Рыцарь с интересом взглянул в открывшийся проем, но не увидел за ним ничего. Ровным счетом ничего. Кроме клубящегося густого тумана, что напоминал хорошо взбитые сливки. И туман этот находился в непрерывном движении. Выглядело все как-то не слишком обнадеживающе, если не сказать – малоприятно. Но ничего другого ему (увы!) не предлагали, и Эгберт… что ж, Эгберт решился. Сглотнул, перекрестился, трижды плюнул через левое плечо и, крепко зажмурившись, шагнул вперед.

Дверь тут же с треском захлопнулась, хорошенько наподдав ему по заду. Туман сгустился, заворочался, становясь все более и более вязким. Эгберт пытался барахтаться и поневоле чувствовал себя лягушкой, сдуру шлепнувшийся в горшок с жирной сметаной. Он бултыхался (порою переворачиваясь вверх ногами) до тех пор, пока откуда-то сверху (а, может, и снизу? после десяти-пятнадцати круговращений рыцарь, честно говоря, уже плохо ориентировался, где тут верх, а где тут низ) не услышал знакомый смех. Скрипучий, дребезжащий, порой – визгливый, ну, просто омерзительный! Словно кто-то пытался тупым ножом перепилить кусок железа или с поистине садистским удовольствием водил гвоздем по стеклу.

Затем невидимая сила еще пару раз крутанула рыцаря. Она тормошила его, щипала за бока, дергала за волосы, кусала за уши. Наконец, натешилась и… отпустила. Белесый туман внезапно рассеялся, дверь распахнулась – и рыцарь увидел над собой чистое, без единого облачка, полуденное небо. Нахально-яркого голубого цвета. Знойное марево, колыхаясь, висело в воздухе.

Эгберт лежал на вершине холма, среди зелени трав, густых и шелковистых, как волосы его невесты (разумеется, не прежней, а нынешней). Огромная бабочка «маркиза» лениво порхала над самым его лицом.
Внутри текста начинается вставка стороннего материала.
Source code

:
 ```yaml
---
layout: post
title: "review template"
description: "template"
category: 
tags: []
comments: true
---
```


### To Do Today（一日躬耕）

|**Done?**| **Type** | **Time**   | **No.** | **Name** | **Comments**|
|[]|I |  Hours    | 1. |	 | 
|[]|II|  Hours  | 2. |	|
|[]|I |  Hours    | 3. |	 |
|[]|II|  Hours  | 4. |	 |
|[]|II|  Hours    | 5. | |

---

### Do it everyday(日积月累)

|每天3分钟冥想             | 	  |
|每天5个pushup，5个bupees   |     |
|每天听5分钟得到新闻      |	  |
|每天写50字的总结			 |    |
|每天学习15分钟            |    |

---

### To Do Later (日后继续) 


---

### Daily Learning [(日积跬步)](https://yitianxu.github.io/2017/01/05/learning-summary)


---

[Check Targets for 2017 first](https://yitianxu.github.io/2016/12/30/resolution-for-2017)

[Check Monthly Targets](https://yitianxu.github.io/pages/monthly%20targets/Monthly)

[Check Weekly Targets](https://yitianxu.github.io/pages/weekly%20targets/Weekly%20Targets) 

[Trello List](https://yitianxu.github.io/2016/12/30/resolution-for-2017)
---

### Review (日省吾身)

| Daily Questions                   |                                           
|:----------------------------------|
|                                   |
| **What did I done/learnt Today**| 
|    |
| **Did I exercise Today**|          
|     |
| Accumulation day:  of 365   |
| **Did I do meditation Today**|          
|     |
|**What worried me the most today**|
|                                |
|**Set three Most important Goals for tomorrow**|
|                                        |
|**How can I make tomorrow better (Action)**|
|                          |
Ее изумрудно-синие крылья вдоль и поперек были испещрены золотыми прожилками и осыпаны сверкающей пыльцой. Вскоре она утомилась, грациозно опустилась на кончик благородного рыцарского носа и принялась неторопливо чистить усики. Эгберт чихнул, стряхнув непрошеную гостью, почесал нос и сел. Внизу, всего в каких-нибудь ста метрах, простирались (ура! ура! гопля-ля-а!) его владения.

Неподалеку на траве рыцарь, к величайшему своему изумлению, увидел прапра…дедовский меч. Це-ле-охонький! Его меч, который лежал и весело сверкал на солнце. Дорогая, любимая, ненаглядная Мелинда… она все-таки сделала это. Огненная волна поднялась в груди Эгберта. Сердце его заколотилось, затрепыхалось, забухало. Рыцарь еще раз взглянул на меч. Ах, Мелинда, Мелин-да-а… Это ли не доказательство ее любви? Вот оно, счастье!

Он решительно встал. Опоясался мечом. И спокойным, уверенным шагом направился домой. Горячий воздух окутывал тело Эгберта, и каждый следующий шаг казался тяжелей предыдущего, но рыцарю было плевать на подобные мелочи. На душе у него (в кои-то веки) стало легко. И все приключившиеся с ним неприятности и недоразумения показались ему сущими пустяками и чепухой. Нелепым сном, всего-то лишь нелепым сном! (Такой случается, когда пожадничаешь за обедом.)

Эгберт-Филипп, барон Бельвердейский, прибавил шаг, потом еще и еще, и вскоре, как в детстве, вприпрыжку побежал с холма. На бегу он громко, заливисто смеялся. Он был абсолютно, бесконечно, невероятно – ну, просто не-вы-но-си-мо! – счастлив.


Глава двадцать шестая

– Фу! Он старый, он урод. Фу!

– Дура! Он богатый!

– Фу!

– Стра-ашно, ужжа-а-асно богатый!

– Вот именно! И, при этом, страшный и ужасный! Фу!

– А еще он…

Черноволосая головка, с густо перевитыми жемчугом кудрями, склонилась в сторону увитой лентами и розами белокурой. Слов девушки было не разобрать: сплошное «бу-бу-бу» и «шу-шу-шу».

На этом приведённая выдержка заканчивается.